If you want to use non ASCII characters in a message then the best and
safest way of doing so is to escape those characters with Unicode values >
127 as &#nnnn; This will maximise your chance of interoperating between XML
implementations. Even so some implementations will fail when encountering
these entities.

I believe that these has been code committed to generate the &#nnnn;
escaping in some circumstances but I'm not sure that the XML writer
currently escapes all non ASCII characters.

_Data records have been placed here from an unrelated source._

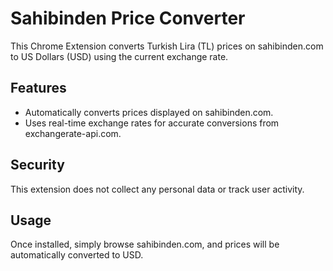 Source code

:# Sahibinden Price Converter

This Chrome Extension converts Turkish Lira (TL) prices on sahibinden.com to US Dollars (USD) using the current exchange rate.

## Features

- Automatically converts prices displayed on sahibinden.com.
- Uses real-time exchange rates for accurate conversions from exchangerate-api.com.

## Security

This extension does not collect any personal data or track user activity.

## Usage

Once installed, simply browse sahibinden.com, and prices will be automatically converted to USD.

The next version of MinML will recognise and use the encoding declaration.

John Wilson
The Wilson Partnership
http://www.wilson.co.uk


Re: MinML silently ignores encoding

Posted by Praveen Udawat <pr...@gmo.jp>.
Hi Rune,

I also had the same problem of UTF-8 encoding. I needed to change  the
XmlRpc.java for my
project implementation.

Praveen
----- Original Message -----
From: "Rune Froysa" <ru...@usit.uio.no>
To: <rp...@xml.apache.org>
Sent: Friday, November 29, 2002 8:50 PM
Subject: Bug: MinML silently ignores encoding


> Unless sax.driver is set, XmlRpc will default to the MinML sax driver.
> This driver silently ignores the encoding specification in the first
> line of the xml file, and the default character encoding does not seem
> to be utf-8.
>
> If this driver is supposed to still be the default driver for XmlRpc,
> then I sugges that it should detect utf-8 usage and emit a warning to
> save developers from having to do a lot of debugging to figure out why
> their utf-8 based code does not work.
>
> Pythons xmlrpclib seems to default to utf-8.  As far as I can see, the
> Xml-RPC spec does not specify any character set.
>
> Regards,
> Rune Frøysa
>


Re: MinML silently ignores encoding

Posted by John Wilson <tu...@wilson.co.uk>.
----- Original Message -----
From: "Rune Froysa" <ru...@usit.uio.no>
To: <rp...@xml.apache.org>
Sent: Friday, November 29, 2002 11:50 AM
Subject: Bug: MinML silently ignores encoding


> Unless sax.driver is set, XmlRpc will default to the MinML sax driver.
> This driver silently ignores the encoding specification in the first
> line of the xml file, and the default character encoding does not seem
> to be utf-8.
>
> If this driver is supposed to still be the default driver for XmlRpc,
> then I sugges that it should detect utf-8 usage and emit a warning to
> save developers from having to do a lot of debugging to figure out why
> their utf-8 based code does not work.
>
> Pythons xmlrpclib seems to default to utf-8.  As far as I can see, the
> Xml-RPC spec does not specify any character set.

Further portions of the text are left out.